Ad un anno dalla scomparsa di Enrico Guidoni si vuole ricordare
così, brindando alla sua memoria, l’uomo di scienza e
di profonda umanità che ha voluto condividere con il popolo
vetrallese la sua passione per quegli oggetti propri della vita
quotidiana e delle arti di mestiere, riconoscendo in ogni individuo
un artista del proprio sapere.
Enrico Guidoni, professore ordinario di Storia
dell’urbanistica dell’Università di Roma "Valle
Giulia", noto per aver fondato, insieme alla moglie
Elisabetta de Minicis (Università degli Studi della Tuscia)
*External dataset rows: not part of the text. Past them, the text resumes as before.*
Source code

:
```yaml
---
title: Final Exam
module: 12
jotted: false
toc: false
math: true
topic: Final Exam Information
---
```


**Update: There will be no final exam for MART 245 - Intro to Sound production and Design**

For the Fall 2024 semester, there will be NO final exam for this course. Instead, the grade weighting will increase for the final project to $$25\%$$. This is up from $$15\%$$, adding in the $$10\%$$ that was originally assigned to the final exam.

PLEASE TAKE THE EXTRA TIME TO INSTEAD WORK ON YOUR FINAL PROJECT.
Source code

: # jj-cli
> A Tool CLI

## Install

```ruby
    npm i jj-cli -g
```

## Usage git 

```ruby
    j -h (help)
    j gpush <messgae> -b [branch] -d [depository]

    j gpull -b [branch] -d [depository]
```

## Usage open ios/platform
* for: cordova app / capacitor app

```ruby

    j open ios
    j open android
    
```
il Museo della Città e del Territorio di Vetralla, la prima
Casa Museo nella Tuscia e per aver speso gran parte della sua
vita per la ricerca e tutela del patrimonio artistico,
architettonico e archeologico.
Innumerevoli le sue pubblicazioni, il cui rilievo scientifico ha
ottenuto riconoscimento internazionale.
In particolare, per il Viterbese, ha messo a punto una metodologia
di ricerca forse unica nel suo genere, atta a stendere una rete
conoscitiva di discipline incrociate: ricordiamo gli studi sul
patrimonio storico-artistico della Tuscia pubblicati nella
collana "Quaderni" da lui diretta e la rivista "Studi
Vetrallesi", in stretta collaborazione con la Casa
Editrice Davide Ghaleb.
Va inoltre ricordata la sua attenzione per l’arte
rinascimentale ("Studi Giorgioneschi" e vari studi recentemente
pubblicati presso le Edizioni Kappa) e per l’arte
contemporanea. Suo il poemetto "Diva Cassia", uscita nel 2006
presso la Casa Editrice Davide Ghaleb.